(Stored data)
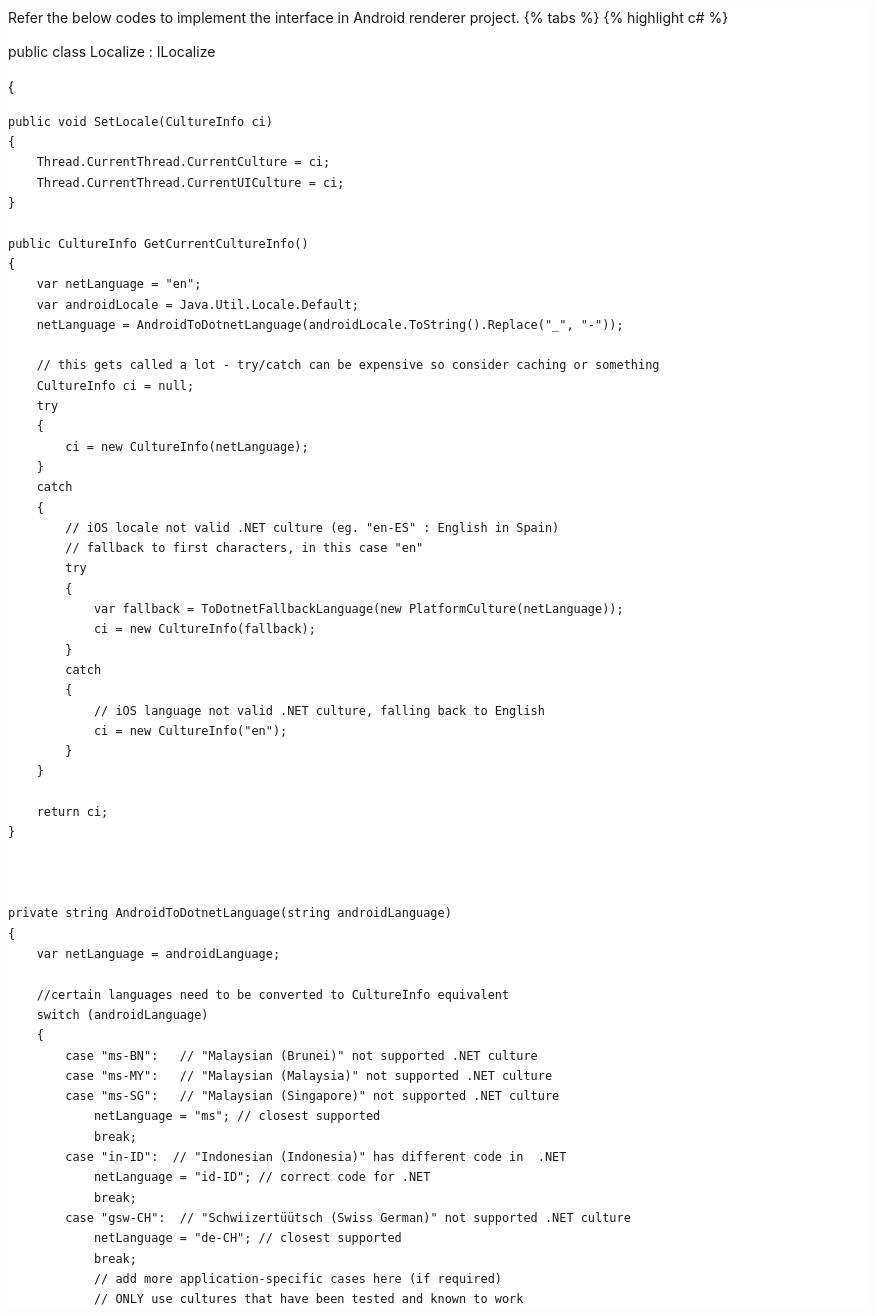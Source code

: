 
Refer the below codes to implement the interface in Android renderer project.
{% tabs %}
{% highlight c# %}

public class Localize : ILocalize

{

    public void SetLocale(CultureInfo ci)
    {
        Thread.CurrentThread.CurrentCulture = ci;
        Thread.CurrentThread.CurrentUICulture = ci;
    }

    public CultureInfo GetCurrentCultureInfo()
    {
        var netLanguage = "en";
        var androidLocale = Java.Util.Locale.Default;
        netLanguage = AndroidToDotnetLanguage(androidLocale.ToString().Replace("_", "-"));

        // this gets called a lot - try/catch can be expensive so consider caching or something
        CultureInfo ci = null;
        try
        {
            ci = new CultureInfo(netLanguage);
        }
        catch
        {
            // iOS locale not valid .NET culture (eg. "en-ES" : English in Spain)
            // fallback to first characters, in this case "en"
            try
            {
                var fallback = ToDotnetFallbackLanguage(new PlatformCulture(netLanguage));
                ci = new CultureInfo(fallback);
            }
            catch
            {
                // iOS language not valid .NET culture, falling back to English
                ci = new CultureInfo("en");
            }
        }

        return ci;
    }



    private string AndroidToDotnetLanguage(string androidLanguage)
    {
        var netLanguage = androidLanguage;

        //certain languages need to be converted to CultureInfo equivalent
        switch (androidLanguage)
        {
            case "ms-BN":   // "Malaysian (Brunei)" not supported .NET culture
            case "ms-MY":   // "Malaysian (Malaysia)" not supported .NET culture
            case "ms-SG":   // "Malaysian (Singapore)" not supported .NET culture
                netLanguage = "ms"; // closest supported
                break;
            case "in-ID":  // "Indonesian (Indonesia)" has different code in  .NET 
                netLanguage = "id-ID"; // correct code for .NET
                break;
            case "gsw-CH":  // "Schwiizertüütsch (Swiss German)" not supported .NET culture
                netLanguage = "de-CH"; // closest supported
                break;
                // add more application-specific cases here (if required)
                // ONLY use cultures that have been tested and known to work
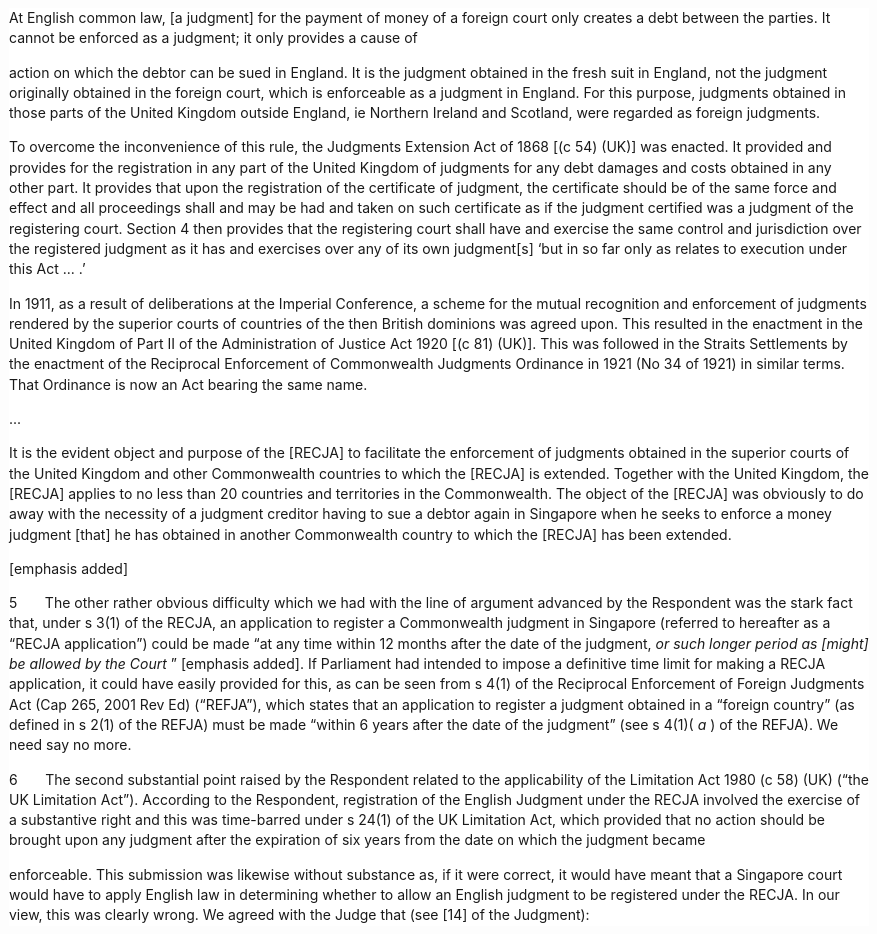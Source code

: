  At English common law, [a judgment] for the payment of money of a foreign court only creates a debt between the parties. It cannot be enforced as a judgment; it only provides a cause of 


 action on which the debtor can be sued in England. It is the judgment obtained in the fresh suit in England, not the judgment originally obtained in the foreign court, which is enforceable as a judgment in England. For this purpose, judgments obtained in those parts of the United Kingdom outside England, ie Northern Ireland and Scotland, were regarded as foreign judgments. 

 To overcome the inconvenience of this rule, the Judgments Extension Act of 1868 [(c 54) (UK)] was enacted. It provided and provides for the registration in any part of the United Kingdom of judgments for any debt damages and costs obtained in any other part. It provides that upon the registration of the certificate of judgment, the certificate should be of the same force and effect and all proceedings shall and may be had and taken on such certificate as if the judgment certified was a judgment of the registering court. Section 4 then provides that the registering court shall have and exercise the same control and jurisdiction over the registered judgment as it has and exercises over any of its own judgment[s] ‘but in so far only as relates to execution under this Act ... .’ 

 In 1911, as a result of deliberations at the Imperial Conference, a scheme for the mutual recognition and enforcement of judgments rendered by the superior courts of countries of the then British dominions was agreed upon. This resulted in the enactment in the United Kingdom of Part II of the Administration of Justice Act 1920 [(c 81) (UK)]. This was followed in the Straits Settlements by the enactment of the Reciprocal Enforcement of Commonwealth Judgments Ordinance in 1921 (No 34 of 1921) in similar terms. That Ordinance is now an Act bearing the same name. 

 ... 

 It is the evident object and purpose of the [RECJA] to facilitate the enforcement of judgments obtained in the superior courts of the United Kingdom and other Commonwealth countries to which the [RECJA] is extended. Together with the United Kingdom, the [RECJA] applies to no less than 20 countries and territories in the Commonwealth. The object of the [RECJA] was obviously to do away with the necessity of a judgment creditor having to sue a debtor again in Singapore when he seeks to enforce a money judgment [that] he has obtained in another Commonwealth country to which the [RECJA] has been extended. 

 [emphasis added] 

5       The other rather obvious difficulty which we had with the line of argument advanced by the Respondent was the stark fact that, under s 3(1) of the RECJA, an application to register a Commonwealth judgment in Singapore (referred to hereafter as a “RECJA application”) could be made “at any time within 12 months after the date of the judgment, _or such longer period as [might] be allowed by the Court_ ” [emphasis added]. If Parliament had intended to impose a definitive time limit for making a RECJA application, it could have easily provided for this, as can be seen from s 4(1) of the Reciprocal Enforcement of Foreign Judgments Act (Cap 265, 2001 Rev Ed) (“REFJA”), which states that an application to register a judgment obtained in a “foreign country” (as defined in s 2(1) of the REFJA) must be made “within 6 years after the date of the judgment” (see s 4(1)( _a_ ) of the REFJA). We need say no more. 

6       The second substantial point raised by the Respondent related to the applicability of the Limitation Act 1980 (c 58) (UK) (“the UK Limitation Act”). According to the Respondent, registration of the English Judgment under the RECJA involved the exercise of a substantive right and this was time-barred under s 24(1) of the UK Limitation Act, which provided that no action should be brought upon any judgment after the expiration of six years from the date on which the judgment became 


enforceable. This submission was likewise without substance as, if it were correct, it would have meant that a Singapore court would have to apply English law in determining whether to allow an English judgment to be registered under the RECJA. In our view, this was clearly wrong. We agreed with the Judge that (see [14] of the Judgment): 
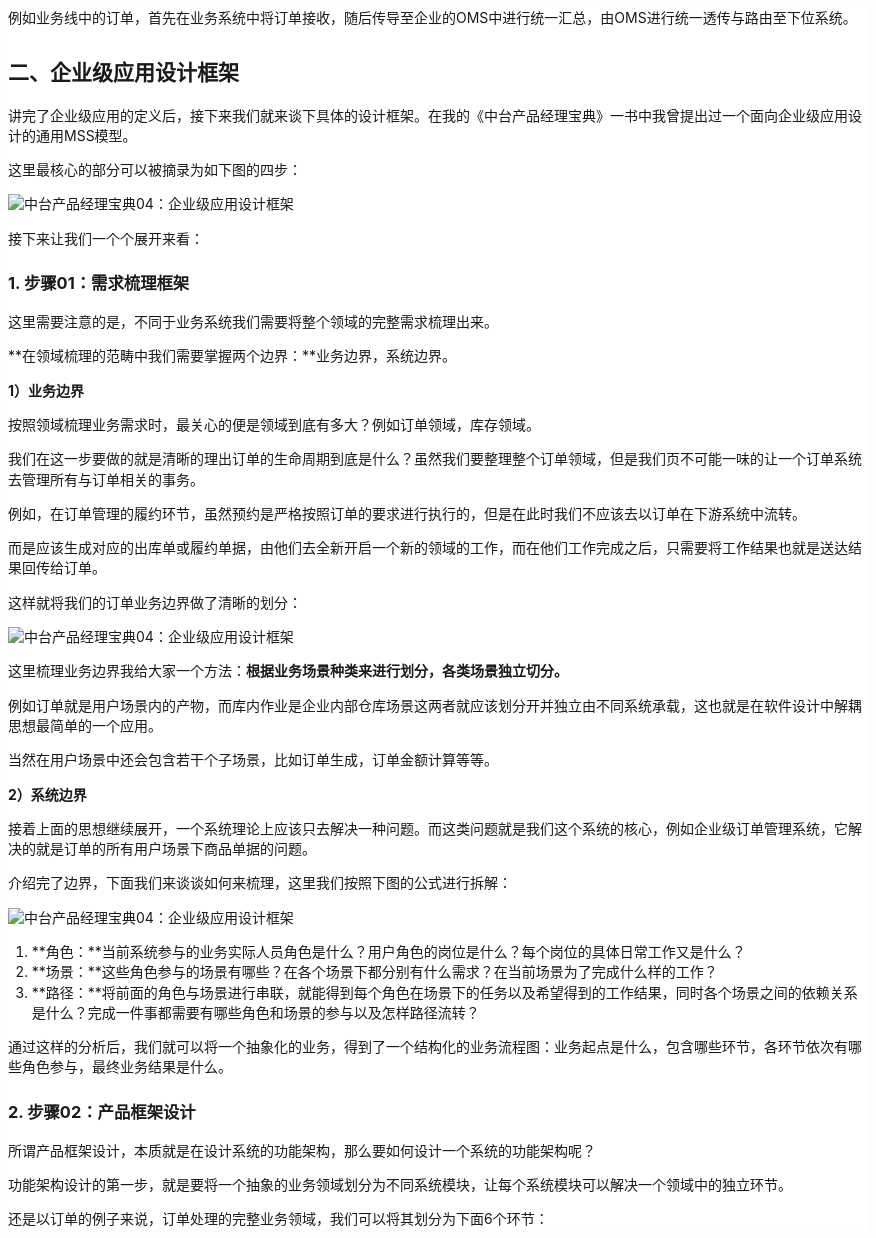 例如业务线中的订单，首先在业务系统中将订单接收，随后传导至企业的OMS中进行统一汇总，由OMS进行统一透传与路由至下位系统。

## 二、企业级应用设计框架

讲完了企业级应用的定义后，接下来我们就来谈下具体的设计框架。在我的《中台产品经理宝典》一书中我曾提出过一个面向企业级应用设计的通用MSS模型。

这里最核心的部分可以被摘录为如下图的四步：

![中台产品经理宝典04：企业级应用设计框架](https://image.woshipm.com/wp-files/2022/06/OAaypSk5kKTfRW8WnLGA.png)

接下来让我们一个个展开来看：

### 1\. 步骤01：需求梳理框架

这里需要注意的是，不同于业务系统我们需要将整个领域的完整需求梳理出来。

**在领域梳理的范畴中我们需要掌握两个边界：**业务边界，系统边界。

**1）业务边界**

按照领域梳理业务需求时，最关心的便是领域到底有多大？例如订单领域，库存领域。

我们在这一步要做的就是清晰的理出订单的生命周期到底是什么？虽然我们要整理整个订单领域，但是我们页不可能一味的让一个订单系统去管理所有与订单相关的事务。

例如，在订单管理的履约环节，虽然预约是严格按照订单的要求进行执行的，但是在此时我们不应该去以订单在下游系统中流转。

而是应该生成对应的出库单或履约单据，由他们去全新开启一个新的领域的工作，而在他们工作完成之后，只需要将工作结果也就是送达结果回传给订单。

这样就将我们的订单业务边界做了清晰的划分：

![中台产品经理宝典04：企业级应用设计框架](https://image.woshipm.com/wp-files/2022/06/NMUSY1vPxmBXWFeLaq3U.png)

这里梳理业务边界我给大家一个方法：**根据业务场景种类来进行划分，各类场景独立切分。**

例如订单就是用户场景内的产物，而库内作业是企业内部仓库场景这两者就应该划分开并独立由不同系统承载，这也就是在软件设计中解耦思想最简单的一个应用。

当然在用户场景中还会包含若干个子场景，比如订单生成，订单金额计算等等。

**2）系统边界**

接着上面的思想继续展开，一个系统理论上应该只去解决一种问题。而这类问题就是我们这个系统的核心，例如企业级订单管理系统，它解决的就是订单的所有用户场景下商品单据的问题。

介绍完了边界，下面我们来谈谈如何来梳理，这里我们按照下图的公式进行拆解：

![中台产品经理宝典04：企业级应用设计框架](https://image.woshipm.com/wp-files/2022/06/WNazdK2h31JVsqxUdoFo.png)

1.  **角色：**当前系统参与的业务实际人员角色是什么？用户角色的岗位是什么？每个岗位的具体日常工作又是什么？
2.  **场景：**这些角色参与的场景有哪些？在各个场景下都分别有什么需求？在当前场景为了完成什么样的工作？
3.  **路径：**将前面的角色与场景进行串联，就能得到每个角色在场景下的任务以及希望得到的工作结果，同时各个场景之间的依赖关系是什么？完成一件事都需要有哪些角色和场景的参与以及怎样路径流转？

通过这样的分析后，我们就可以将一个抽象化的业务，得到了一个结构化的业务流程图：业务起点是什么，包含哪些环节，各环节依次有哪些角色参与，最终业务结果是什么。

### 2\. 步骤02：产品框架设计

所谓产品框架设计，本质就是在设计系统的功能架构，那么要如何设计一个系统的功能架构呢？

功能架构设计的第一步，就是要将一个抽象的业务领域划分为不同系统模块，让每个系统模块可以解决一个领域中的独立环节。

还是以订单的例子来说，订单处理的完整业务领域，我们可以将其划分为下面6个环节：
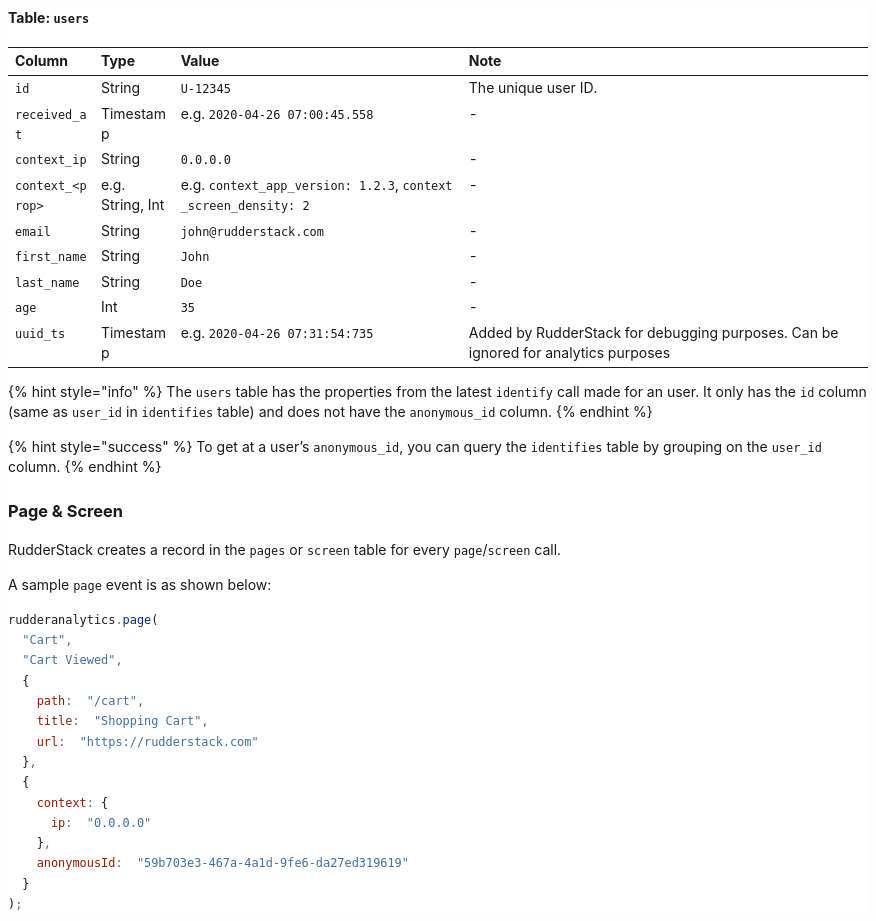 #### **Table: `users`**

| Column | Type | Value | Note |
| :--- | :--- | :--- | :--- |
| `id` | String | `U-12345` | The unique user ID. |
| `received_at` | Timestamp | e.g. `2020-04-26 07:00:45.558` | - |
| `context_ip` | String | `0.0.0.0` | - |
| `context_<prop>` | e.g. String, Int | e.g. `context_app_version: 1.2.3`, `context_screen_density: 2` | - |
| `email` | String | `john@rudderstack.com` | - |
| `first_name` | String | `John` | - |
| `last_name` | String | `Doe` | - |
| `age` | Int | `35` | - |
| `uuid_ts` | Timestamp | e.g. `2020-04-26 07:31:54:735` | Added by RudderStack for debugging purposes. Can be ignored for analytics purposes |

{% hint style="info" %}
The `users` table has the properties from the latest `identify` call made for an user.  It only has the `id` column \(same as `user_id` in `identifies` table\)  and does not have the `anonymous_id` column. 
{% endhint %}

{% hint style="success" %}
To get at a user’s `anonymous_id`, you can query the `identifies` table by grouping on the `user_id` column.
{% endhint %}

### Page & Screen

RudderStack creates a record in the `pages` or `screen` table for every `page`/`screen` call.

A sample `page` event is as shown below:

```javascript
rudderanalytics.page(
  "Cart",
  "Cart Viewed",
  {
    path:  "/cart",
    title:  "Shopping Cart",
    url:  "https://rudderstack.com"
  },
  {
    context: {
      ip:  "0.0.0.0"
    },
    anonymousId:  "59b703e3-467a-4a1d-9fe6-da27ed319619"
  }
);
```
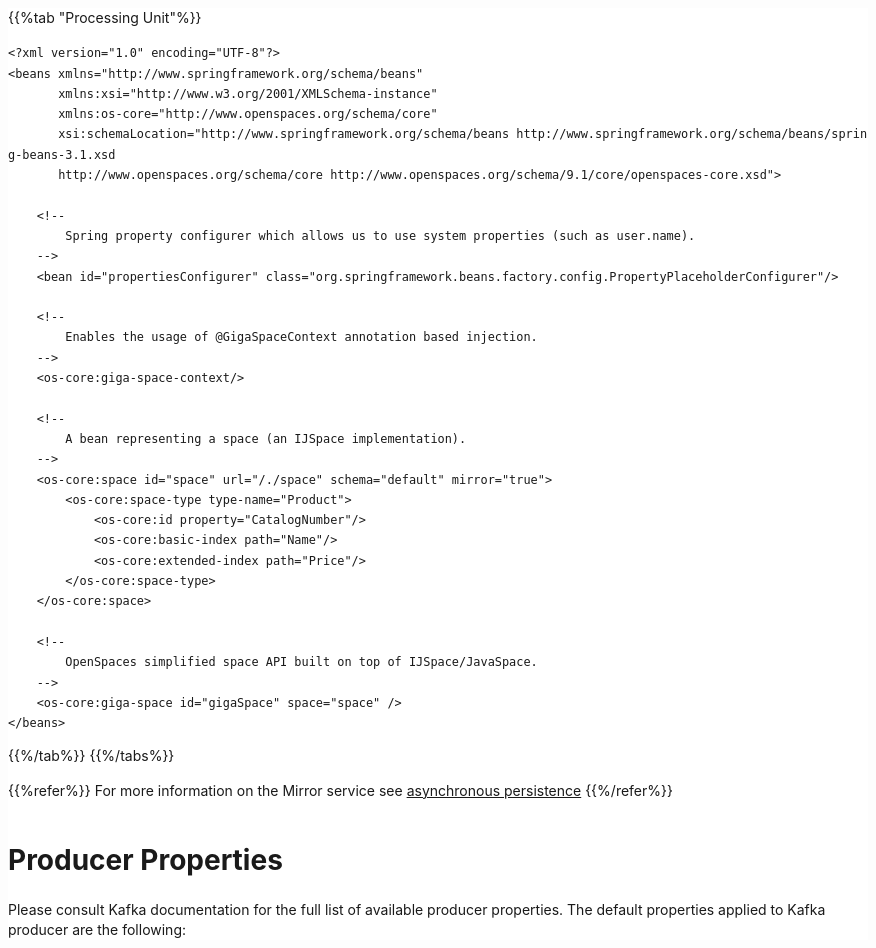 {{%tab "Processing Unit"%}}
```
<?xml version="1.0" encoding="UTF-8"?>
<beans xmlns="http://www.springframework.org/schema/beans"
       xmlns:xsi="http://www.w3.org/2001/XMLSchema-instance"
       xmlns:os-core="http://www.openspaces.org/schema/core"
       xsi:schemaLocation="http://www.springframework.org/schema/beans http://www.springframework.org/schema/beans/spring-beans-3.1.xsd
       http://www.openspaces.org/schema/core http://www.openspaces.org/schema/9.1/core/openspaces-core.xsd">

    <!--
        Spring property configurer which allows us to use system properties (such as user.name).
    -->
    <bean id="propertiesConfigurer" class="org.springframework.beans.factory.config.PropertyPlaceholderConfigurer"/>

    <!--
        Enables the usage of @GigaSpaceContext annotation based injection.
    -->
    <os-core:giga-space-context/>

    <!--
        A bean representing a space (an IJSpace implementation).
    -->
    <os-core:space id="space" url="/./space" schema="default" mirror="true">
        <os-core:space-type type-name="Product">
            <os-core:id property="CatalogNumber"/>
            <os-core:basic-index path="Name"/>
            <os-core:extended-index path="Price"/>
        </os-core:space-type>
    </os-core:space>

    <!--
        OpenSpaces simplified space API built on top of IJSpace/JavaSpace.
    -->
    <os-core:giga-space id="gigaSpace" space="space" />
</beans>
```
{{%/tab%}}
{{%/tabs%}}


{{%refer%}}
For more information on the Mirror service see [asynchronous persistence]({{%latestjavaurl%}}/asynchronous-persistency-with-the-mirror.html)
{{%/refer%}}


# Producer Properties

Please consult Kafka documentation for the full list of available producer properties.
The default properties applied to Kafka producer are the following:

EXERCISE DETAILS:
In the records above, locate the lines holding the word "CultureInfo". Copy each of them.

RESULT BELOW:
    public void SetLocale(CultureInfo ci)
    public CultureInfo GetCurrentCultureInfo()
        CultureInfo ci = null;
            ci = new CultureInfo(netLanguage);
                ci = new CultureInfo(fallback);
                ci = new CultureInfo("en");
        //certain languages need to be converted to CultureInfo equivalent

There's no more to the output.